- Kris TV logo
- Genre: Talk show Magazine Lifestyle Cooking show
- Developed by: ABS-CBN Corporation
- Written by: Kris Aquino Darla Sauler Airene Aicah Sopeña Gian Carlo Isidro
- Directed by: Richie Garcia Pinggoy Generoso Erick Salud
- Presented by: Kris Aquino
- Theme music composer: Annabelle Regalado-Borja
- Opening theme: "Kris TV" by Angeline Quinto "Kris & Bimby Summer TV" by Darren Espanto
- Country of origin: Philippines
- Original languages: Filipino; English;
- No. of seasons: 5
- No. of episodes: 1,258

Production
- Executive producer: Jasmin Pallera
- Producers: Dianne Ifchelle Cruz Ermie Mambatac James Cantos Liza Madrienes Elaine Marie Garcia Krissa Donida Shereen Ghalya Niño Soriano Joy Chiong
- Running time: 60 minutes (2011–14) 90 minutes (2014–16)
- Production companies: ABS-CBN Studios K Productions

Original release
- Network: ABS-CBN
- Release: June 27, 2011 – April 15, 2016

Related
- Today with Kris Aquino; Morning Girls with Kris and Korina; Good Morning, Kris; Boy & Kris; Simply KC; Magandang Buhay;

= Kris TV =

Philippine defunct television talk show of ABS-CBN

Kris TV is a Philippine television talk show broadcast by ABS-CBN. Hosted by Kris Aquino, it aired on June 27, 2011, on the network's Umaganda line up. The show concluded on April 15, 2016 and it was replaced by Magandang Buhay.

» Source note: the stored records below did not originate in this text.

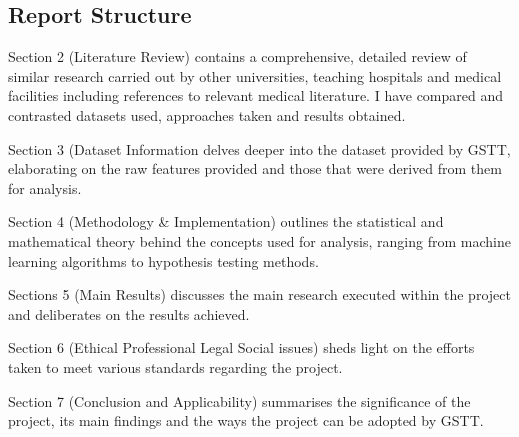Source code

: \subsection{Report Structure}
\par{ \noindent Section 2 (Literature Review) contains a comprehensive, detailed review of similar research carried out by other universities, teaching hospitals and medical facilities including references to relevant medical literature. I have compared and contrasted datasets used, approaches taken and results obtained.}
\par{\noindent Section 3 (Dataset Information delves deeper into the dataset provided by GSTT, elaborating on the raw features provided and those that were derived from them for analysis.}
\par{\noindent Section 4 (Methodology \& Implementation) outlines the statistical and mathematical theory behind the concepts used for analysis, ranging from machine learning algorithms to hypothesis testing methods.}
\par{\noindent Sections 5 (Main Results) discusses the main research executed within the project and deliberates on the results achieved.}
\par{\noindent Section 6 (Ethical Professional Legal Social issues) sheds light on the efforts taken to meet various standards regarding the project.}
\par{\noindent Section 7 (Conclusion and Applicability) summarises the significance of the project, its main findings and the ways the project can be adopted by GSTT.}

The show was later cancelled in 2016 after almost 5 years after Aquino decided to leave ABS-CBN due to health conditions and to spend more time with her family.

==History==
Kris Aquino stated on her Twitter account that her defunct talk show Today with Kris Aquino will be back on air, but as the days passed, she announced that she will return on a talk show but will be entitled as Kris TV.

Kris TV premiered on June 27, 2011 from 9:30 AM to 10:30 AM on ABS-CBN's Umaganda morning block, right before the talent competition program Showtime (later known as the noontime show It's Showtime.)

On June 4, 2012, Kris TV moved to an earlier timeslot from 8:00 AM to 9:00 AM, right before the Filipino-dubbed Japanese anime shows under the Team Animazing morning animation block.

On February 10, 2014, Kris TV extended its timeslot from 7:30 AM to 9:00 AM, replacing 30 minutes of the morning program Umagang Kay Ganda. In the same year, the show is later reformatted as a lifestyle magazine talk show.

===Format===
Kris TV aims to focus on everyday lifestyle and educational places to go that housewives, husbands and kids can relate to. Aquino's talk show varies different topics and segments not only limiting to interviews, but also to everyday life and bonding moments among the audience and the special guests.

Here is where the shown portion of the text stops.